Clad in a douche-y leather jacket and slicked back hair, Heidecker played an angry, hapless guy who was sabotaged by both his sound person and his own feeble mind, which couldn't quite execute his "comedy without a net" improv/crowd work plan. But the ineptitude was arresting and funny for fans and likely baffling for anybody who didn't know the trainwreck was staged.
 
A favourite in Waterloo, Hamburger was in full command of his arsenal of call-and-response material. It'd be a disservice to cite any joke specifically but needless to say, the washed-up lounge act doesn't have a kind word for most young celebrities and actively hates the same musicians you likely hate (i.e. Gene Simmons, Britney Spears, Arcade Fire).
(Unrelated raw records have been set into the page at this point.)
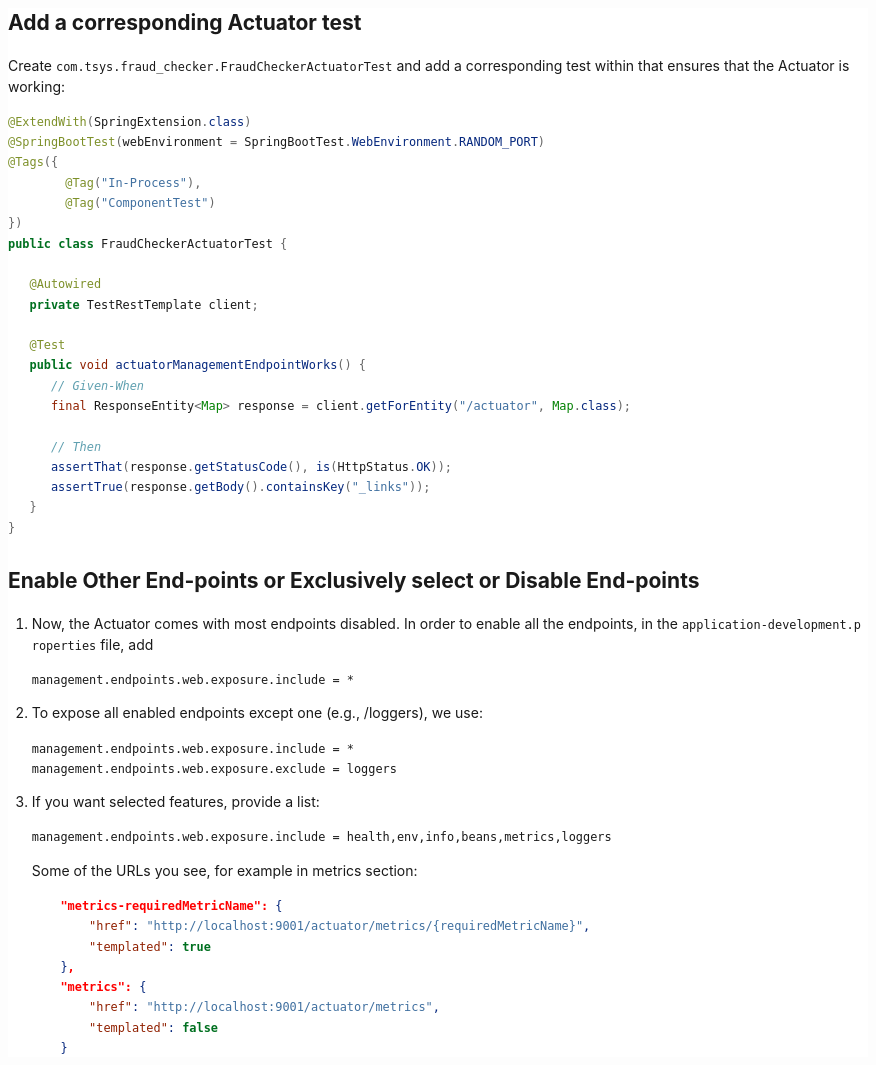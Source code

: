 ## Add a corresponding Actuator test

Create ```com.tsys.fraud_checker.FraudCheckerActuatorTest``` and add a corresponding test within that ensures that the
Actuator is working:

```java
@ExtendWith(SpringExtension.class)
@SpringBootTest(webEnvironment = SpringBootTest.WebEnvironment.RANDOM_PORT)
@Tags({
        @Tag("In-Process"),
        @Tag("ComponentTest")
})
public class FraudCheckerActuatorTest {

   @Autowired
   private TestRestTemplate client;

   @Test
   public void actuatorManagementEndpointWorks() {
      // Given-When
      final ResponseEntity<Map> response = client.getForEntity("/actuator", Map.class);

      // Then
      assertThat(response.getStatusCode(), is(HttpStatus.OK));
      assertTrue(response.getBody().containsKey("_links"));
   }
}
```

## Enable Other End-points or Exclusively select or Disable End-points
1. Now, the Actuator comes with most endpoints disabled.  In order to enable all the endpoints,
   in the ```application-development.properties``` file, add

   ```properties
   management.endpoints.web.exposure.include = *
   ```

2. To expose all enabled endpoints except one (e.g., /loggers), we use:

   ```properties
   management.endpoints.web.exposure.include = *
   management.endpoints.web.exposure.exclude = loggers
   ```

3. If you want selected features, provide a list:

   ```properties
   management.endpoints.web.exposure.include = health,env,info,beans,metrics,loggers
   ```

   Some of the URLs you see, for example in metrics section:
   ```json
       "metrics-requiredMetricName": {
           "href": "http://localhost:9001/actuator/metrics/{requiredMetricName}",
           "templated": true
       },
       "metrics": {
           "href": "http://localhost:9001/actuator/metrics",
           "templated": false
       }
   ```
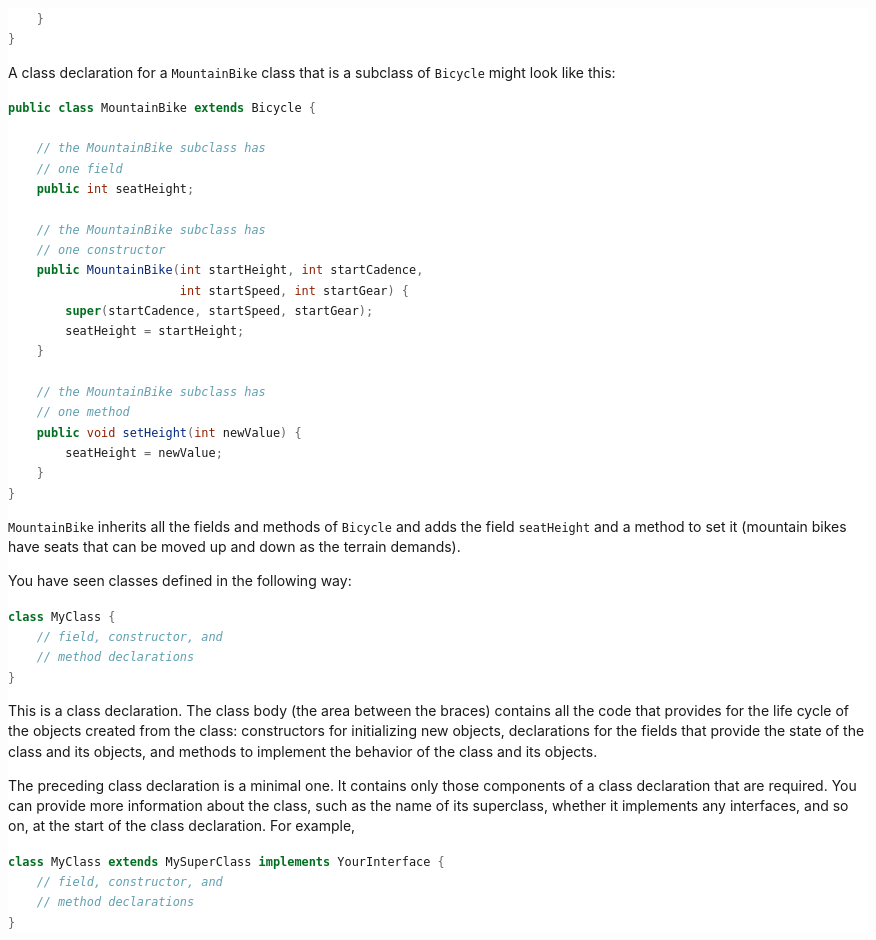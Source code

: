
 ```java
    }
}
```

A class declaration for a `MountainBike` class that is a subclass of `Bicycle` might look like this:

```java
public class MountainBike extends Bicycle {
        
    // the MountainBike subclass has
    // one field
    public int seatHeight;

    // the MountainBike subclass has
    // one constructor
    public MountainBike(int startHeight, int startCadence,
                        int startSpeed, int startGear) {
        super(startCadence, startSpeed, startGear);
        seatHeight = startHeight;
    }   
        
    // the MountainBike subclass has
    // one method
    public void setHeight(int newValue) {
        seatHeight = newValue;
    }   
}
```

`MountainBike` inherits all the fields and methods of `Bicycle` and adds the field `seatHeight` and a method to set it (mountain bikes have seats that can be moved up and down as the terrain demands).

You have seen classes defined in the following way:

```java
class MyClass {
    // field, constructor, and 
    // method declarations
}
```

This is a class declaration. The class body (the area between the braces) contains all the code that provides for the life cycle of the objects created from the class: constructors for initializing new objects, declarations for the fields that provide the state of the class and its objects, and methods to implement the behavior of the class and its objects.

The preceding class declaration is a minimal one. It contains only those components of a class declaration that are required. You can provide more information about the class, such as the name of its superclass, whether it implements any interfaces, and so on, at the start of the class declaration. For example,

```java
class MyClass extends MySuperClass implements YourInterface {
    // field, constructor, and
    // method declarations
}
```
The odds are good though that you don't wish them to suffer in the profane manner of most Neil Hamburger joke scenarios.
 
It was totally fascinating to people watch during both sets because you can clearly see the difference between those in the know and the uninitiated. If the premise of a Neil Hamburger/Tim Heidecker double bill is to blur the line between what's really funny and what isn't, you can read the comprehension/outright disdain on people's faces. Is a joke always a joke? You never know.